*Task prompt*
Below are records; please give the number of their lines that contain the string "have", and only that number.

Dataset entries
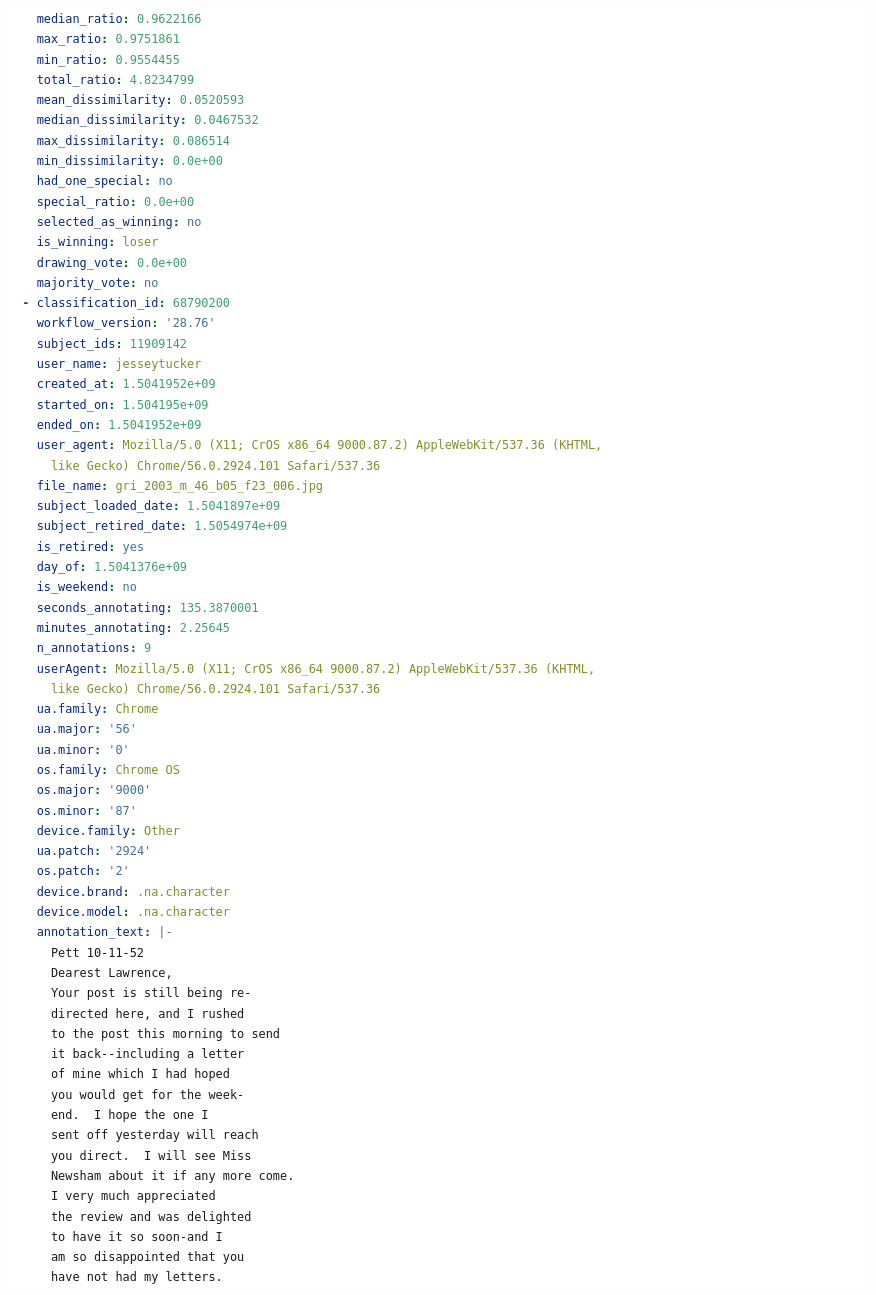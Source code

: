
 ```yaml
    median_ratio: 0.9622166
    max_ratio: 0.9751861
    min_ratio: 0.9554455
    total_ratio: 4.8234799
    mean_dissimilarity: 0.0520593
    median_dissimilarity: 0.0467532
    max_dissimilarity: 0.086514
    min_dissimilarity: 0.0e+00
    had_one_special: no
    special_ratio: 0.0e+00
    selected_as_winning: no
    is_winning: loser
    drawing_vote: 0.0e+00
    majority_vote: no
  - classification_id: 68790200
    workflow_version: '28.76'
    subject_ids: 11909142
    user_name: jesseytucker
    created_at: 1.5041952e+09
    started_on: 1.504195e+09
    ended_on: 1.5041952e+09
    user_agent: Mozilla/5.0 (X11; CrOS x86_64 9000.87.2) AppleWebKit/537.36 (KHTML,
      like Gecko) Chrome/56.0.2924.101 Safari/537.36
    file_name: gri_2003_m_46_b05_f23_006.jpg
    subject_loaded_date: 1.5041897e+09
    subject_retired_date: 1.5054974e+09
    is_retired: yes
    day_of: 1.5041376e+09
    is_weekend: no
    seconds_annotating: 135.3870001
    minutes_annotating: 2.25645
    n_annotations: 9
    userAgent: Mozilla/5.0 (X11; CrOS x86_64 9000.87.2) AppleWebKit/537.36 (KHTML,
      like Gecko) Chrome/56.0.2924.101 Safari/537.36
    ua.family: Chrome
    ua.major: '56'
    ua.minor: '0'
    os.family: Chrome OS
    os.major: '9000'
    os.minor: '87'
    device.family: Other
    ua.patch: '2924'
    os.patch: '2'
    device.brand: .na.character
    device.model: .na.character
    annotation_text: |-
      Pett 10-11-52
      Dearest Lawrence,
      Your post is still being re-
      directed here, and I rushed
      to the post this morning to send
      it back--including a letter
      of mine which I had hoped
      you would get for the week-
      end.  I hope the one I
      sent off yesterday will reach
      you direct.  I will see Miss
      Newsham about it if any more come.
      I very much appreciated
      the review and was delighted
      to have it so soon-and I
      am so disappointed that you
      have not had my letters.
```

*Written solution*
2